* THE TASK:
Reproduce each line of the data exactly as it is.

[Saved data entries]
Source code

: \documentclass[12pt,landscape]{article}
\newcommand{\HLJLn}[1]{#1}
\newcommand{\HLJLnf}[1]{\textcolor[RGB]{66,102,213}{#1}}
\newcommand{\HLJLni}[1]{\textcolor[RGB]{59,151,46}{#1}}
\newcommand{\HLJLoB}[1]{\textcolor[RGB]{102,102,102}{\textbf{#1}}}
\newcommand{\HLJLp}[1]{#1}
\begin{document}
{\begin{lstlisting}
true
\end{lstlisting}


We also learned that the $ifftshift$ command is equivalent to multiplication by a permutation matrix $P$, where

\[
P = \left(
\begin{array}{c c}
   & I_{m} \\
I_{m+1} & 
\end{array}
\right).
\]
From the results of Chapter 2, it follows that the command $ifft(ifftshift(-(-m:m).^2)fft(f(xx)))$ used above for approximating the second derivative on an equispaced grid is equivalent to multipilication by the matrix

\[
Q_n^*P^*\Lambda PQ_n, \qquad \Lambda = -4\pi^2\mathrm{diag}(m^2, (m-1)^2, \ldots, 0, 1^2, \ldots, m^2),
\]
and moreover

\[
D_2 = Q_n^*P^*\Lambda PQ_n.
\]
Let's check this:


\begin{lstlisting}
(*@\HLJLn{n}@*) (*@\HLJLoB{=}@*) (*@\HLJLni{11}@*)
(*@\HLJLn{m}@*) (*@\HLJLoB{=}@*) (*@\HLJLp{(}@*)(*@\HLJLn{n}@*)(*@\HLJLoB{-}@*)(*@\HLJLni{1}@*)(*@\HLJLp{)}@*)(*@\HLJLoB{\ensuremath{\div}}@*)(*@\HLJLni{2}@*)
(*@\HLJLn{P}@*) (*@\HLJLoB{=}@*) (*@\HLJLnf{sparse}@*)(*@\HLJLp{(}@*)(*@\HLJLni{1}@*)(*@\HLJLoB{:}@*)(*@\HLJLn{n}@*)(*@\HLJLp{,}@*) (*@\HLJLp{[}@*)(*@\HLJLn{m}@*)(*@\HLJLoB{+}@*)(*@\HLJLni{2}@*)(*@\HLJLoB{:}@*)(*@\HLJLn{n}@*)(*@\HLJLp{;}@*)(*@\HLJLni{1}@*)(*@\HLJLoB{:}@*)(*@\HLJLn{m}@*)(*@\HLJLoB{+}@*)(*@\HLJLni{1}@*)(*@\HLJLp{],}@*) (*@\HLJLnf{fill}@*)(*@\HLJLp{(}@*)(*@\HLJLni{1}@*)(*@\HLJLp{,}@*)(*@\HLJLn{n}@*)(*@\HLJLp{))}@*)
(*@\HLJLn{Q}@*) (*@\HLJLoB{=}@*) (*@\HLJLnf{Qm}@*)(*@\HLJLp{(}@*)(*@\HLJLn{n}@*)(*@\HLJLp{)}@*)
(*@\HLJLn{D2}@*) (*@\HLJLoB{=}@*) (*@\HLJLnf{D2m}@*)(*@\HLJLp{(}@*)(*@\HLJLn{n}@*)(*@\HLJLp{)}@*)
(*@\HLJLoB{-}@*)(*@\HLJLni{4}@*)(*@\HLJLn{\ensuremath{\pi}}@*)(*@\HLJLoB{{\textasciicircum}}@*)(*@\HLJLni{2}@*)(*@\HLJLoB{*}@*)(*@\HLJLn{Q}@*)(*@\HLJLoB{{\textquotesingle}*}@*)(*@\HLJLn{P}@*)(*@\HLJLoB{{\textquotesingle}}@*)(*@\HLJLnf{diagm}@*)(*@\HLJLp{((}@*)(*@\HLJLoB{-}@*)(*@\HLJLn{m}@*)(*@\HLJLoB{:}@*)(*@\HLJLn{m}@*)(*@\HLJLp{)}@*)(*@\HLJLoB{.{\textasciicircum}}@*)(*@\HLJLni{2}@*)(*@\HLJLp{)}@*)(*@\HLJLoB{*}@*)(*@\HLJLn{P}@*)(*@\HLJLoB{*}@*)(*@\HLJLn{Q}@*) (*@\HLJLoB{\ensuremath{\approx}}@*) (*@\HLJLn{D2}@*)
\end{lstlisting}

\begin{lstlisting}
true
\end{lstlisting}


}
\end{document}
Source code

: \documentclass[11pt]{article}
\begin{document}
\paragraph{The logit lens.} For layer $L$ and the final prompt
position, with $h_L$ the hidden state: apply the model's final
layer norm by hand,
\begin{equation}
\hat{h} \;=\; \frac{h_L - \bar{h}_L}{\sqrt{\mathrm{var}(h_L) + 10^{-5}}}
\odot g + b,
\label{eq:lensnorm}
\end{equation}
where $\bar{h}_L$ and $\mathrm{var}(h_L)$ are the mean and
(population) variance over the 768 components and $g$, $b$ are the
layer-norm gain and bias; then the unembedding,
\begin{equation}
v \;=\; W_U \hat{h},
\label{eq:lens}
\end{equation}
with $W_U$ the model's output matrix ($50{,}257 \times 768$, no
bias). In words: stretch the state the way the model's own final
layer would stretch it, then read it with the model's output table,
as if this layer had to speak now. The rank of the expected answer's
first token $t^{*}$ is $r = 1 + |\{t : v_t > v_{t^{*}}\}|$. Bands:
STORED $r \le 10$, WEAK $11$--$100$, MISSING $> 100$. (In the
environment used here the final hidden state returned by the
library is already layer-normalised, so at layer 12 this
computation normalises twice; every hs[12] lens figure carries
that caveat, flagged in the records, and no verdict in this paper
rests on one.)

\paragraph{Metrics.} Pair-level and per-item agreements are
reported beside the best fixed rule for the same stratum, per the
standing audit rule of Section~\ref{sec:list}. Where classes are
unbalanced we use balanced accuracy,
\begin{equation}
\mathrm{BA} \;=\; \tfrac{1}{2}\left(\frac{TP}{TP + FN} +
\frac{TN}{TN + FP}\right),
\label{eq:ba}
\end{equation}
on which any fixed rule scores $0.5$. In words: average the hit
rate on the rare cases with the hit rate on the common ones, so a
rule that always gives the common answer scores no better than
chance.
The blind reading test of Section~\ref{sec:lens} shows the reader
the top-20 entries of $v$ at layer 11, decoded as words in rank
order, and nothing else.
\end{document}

* RESPONSE FOR THIS EXERCISE:
Source code

: \documentclass[12pt,landscape]{article}
\newcommand{\HLJLn}[1]{#1}
\newcommand{\HLJLnf}[1]{\textcolor[RGB]{66,102,213}{#1}}
\newcommand{\HLJLni}[1]{\textcolor[RGB]{59,151,46}{#1}}
\newcommand{\HLJLoB}[1]{\textcolor[RGB]{102,102,102}{\textbf{#1}}}
\newcommand{\HLJLp}[1]{#1}
\begin{document}
{\begin{lstlisting}
true
\end{lstlisting}


We also learned that the $ifftshift$ command is equivalent to multiplication by a permutation matrix $P$, where

\[
P = \left(
\begin{array}{c c}
   & I_{m} \\
I_{m+1} & 
\end{array}
\right).
\]
From the results of Chapter 2, it follows that the command $ifft(ifftshift(-(-m:m).^2)fft(f(xx)))$ used above for approximating the second derivative on an equispaced grid is equivalent to multipilication by the matrix

\[
Q_n^*P^*\Lambda PQ_n, \qquad \Lambda = -4\pi^2\mathrm{diag}(m^2, (m-1)^2, \ldots, 0, 1^2, \ldots, m^2),
\]
and moreover

\[
D_2 = Q_n^*P^*\Lambda PQ_n.
\]
Let's check this:


\begin{lstlisting}
(*@\HLJLn{n}@*) (*@\HLJLoB{=}@*) (*@\HLJLni{11}@*)
(*@\HLJLn{m}@*) (*@\HLJLoB{=}@*) (*@\HLJLp{(}@*)(*@\HLJLn{n}@*)(*@\HLJLoB{-}@*)(*@\HLJLni{1}@*)(*@\HLJLp{)}@*)(*@\HLJLoB{\ensuremath{\div}}@*)(*@\HLJLni{2}@*)
(*@\HLJLn{P}@*) (*@\HLJLoB{=}@*) (*@\HLJLnf{sparse}@*)(*@\HLJLp{(}@*)(*@\HLJLni{1}@*)(*@\HLJLoB{:}@*)(*@\HLJLn{n}@*)(*@\HLJLp{,}@*) (*@\HLJLp{[}@*)(*@\HLJLn{m}@*)(*@\HLJLoB{+}@*)(*@\HLJLni{2}@*)(*@\HLJLoB{:}@*)(*@\HLJLn{n}@*)(*@\HLJLp{;}@*)(*@\HLJLni{1}@*)(*@\HLJLoB{:}@*)(*@\HLJLn{m}@*)(*@\HLJLoB{+}@*)(*@\HLJLni{1}@*)(*@\HLJLp{],}@*) (*@\HLJLnf{fill}@*)(*@\HLJLp{(}@*)(*@\HLJLni{1}@*)(*@\HLJLp{,}@*)(*@\HLJLn{n}@*)(*@\HLJLp{))}@*)
(*@\HLJLn{Q}@*) (*@\HLJLoB{=}@*) (*@\HLJLnf{Qm}@*)(*@\HLJLp{(}@*)(*@\HLJLn{n}@*)(*@\HLJLp{)}@*)
(*@\HLJLn{D2}@*) (*@\HLJLoB{=}@*) (*@\HLJLnf{D2m}@*)(*@\HLJLp{(}@*)(*@\HLJLn{n}@*)(*@\HLJLp{)}@*)
(*@\HLJLoB{-}@*)(*@\HLJLni{4}@*)(*@\HLJLn{\ensuremath{\pi}}@*)(*@\HLJLoB{{\textasciicircum}}@*)(*@\HLJLni{2}@*)(*@\HLJLoB{*}@*)(*@\HLJLn{Q}@*)(*@\HLJLoB{{\textquotesingle}*}@*)(*@\HLJLn{P}@*)(*@\HLJLoB{{\textquotesingle}}@*)(*@\HLJLnf{diagm}@*)(*@\HLJLp{((}@*)(*@\HLJLoB{-}@*)(*@\HLJLn{m}@*)(*@\HLJLoB{:}@*)(*@\HLJLn{m}@*)(*@\HLJLp{)}@*)(*@\HLJLoB{.{\textasciicircum}}@*)(*@\HLJLni{2}@*)(*@\HLJLp{)}@*)(*@\HLJLoB{*}@*)(*@\HLJLn{P}@*)(*@\HLJLoB{*}@*)(*@\HLJLn{Q}@*) (*@\HLJLoB{\ensuremath{\approx}}@*) (*@\HLJLn{D2}@*)
\end{lstlisting}

\begin{lstlisting}
true
\end{lstlisting}


}
\end{document}
Source code

: \documentclass[11pt]{article}
\begin{document}
\paragraph{The logit lens.} For layer $L$ and the final prompt
position, with $h_L$ the hidden state: apply the model's final
layer norm by hand,
\begin{equation}
\hat{h} \;=\; \frac{h_L - \bar{h}_L}{\sqrt{\mathrm{var}(h_L) + 10^{-5}}}
\odot g + b,
\label{eq:lensnorm}
\end{equation}
where $\bar{h}_L$ and $\mathrm{var}(h_L)$ are the mean and
(population) variance over the 768 components and $g$, $b$ are the
layer-norm gain and bias; then the unembedding,
\begin{equation}
v \;=\; W_U \hat{h},
\label{eq:lens}
\end{equation}
with $W_U$ the model's output matrix ($50{,}257 \times 768$, no
bias). In words: stretch the state the way the model's own final
layer would stretch it, then read it with the model's output table,
as if this layer had to speak now. The rank of the expected answer's
first token $t^{*}$ is $r = 1 + |\{t : v_t > v_{t^{*}}\}|$. Bands:
STORED $r \le 10$, WEAK $11$--$100$, MISSING $> 100$. (In the
environment used here the final hidden state returned by the
library is already layer-normalised, so at layer 12 this
computation normalises twice; every hs[12] lens figure carries
that caveat, flagged in the records, and no verdict in this paper
rests on one.)

\paragraph{Metrics.} Pair-level and per-item agreements are
reported beside the best fixed rule for the same stratum, per the
standing audit rule of Section~\ref{sec:list}. Where classes are
unbalanced we use balanced accuracy,
\begin{equation}
\mathrm{BA} \;=\; \tfrac{1}{2}\left(\frac{TP}{TP + FN} +
\frac{TN}{TN + FP}\right),
\label{eq:ba}
\end{equation}
on which any fixed rule scores $0.5$. In words: average the hit
rate on the rare cases with the hit rate on the common ones, so a
rule that always gives the common answer scores no better than
chance.
The blind reading test of Section~\ref{sec:lens} shows the reader
the top-20 entries of $v$ at layer 11, decoded as words in rank
order, and nothing else.
\end{document}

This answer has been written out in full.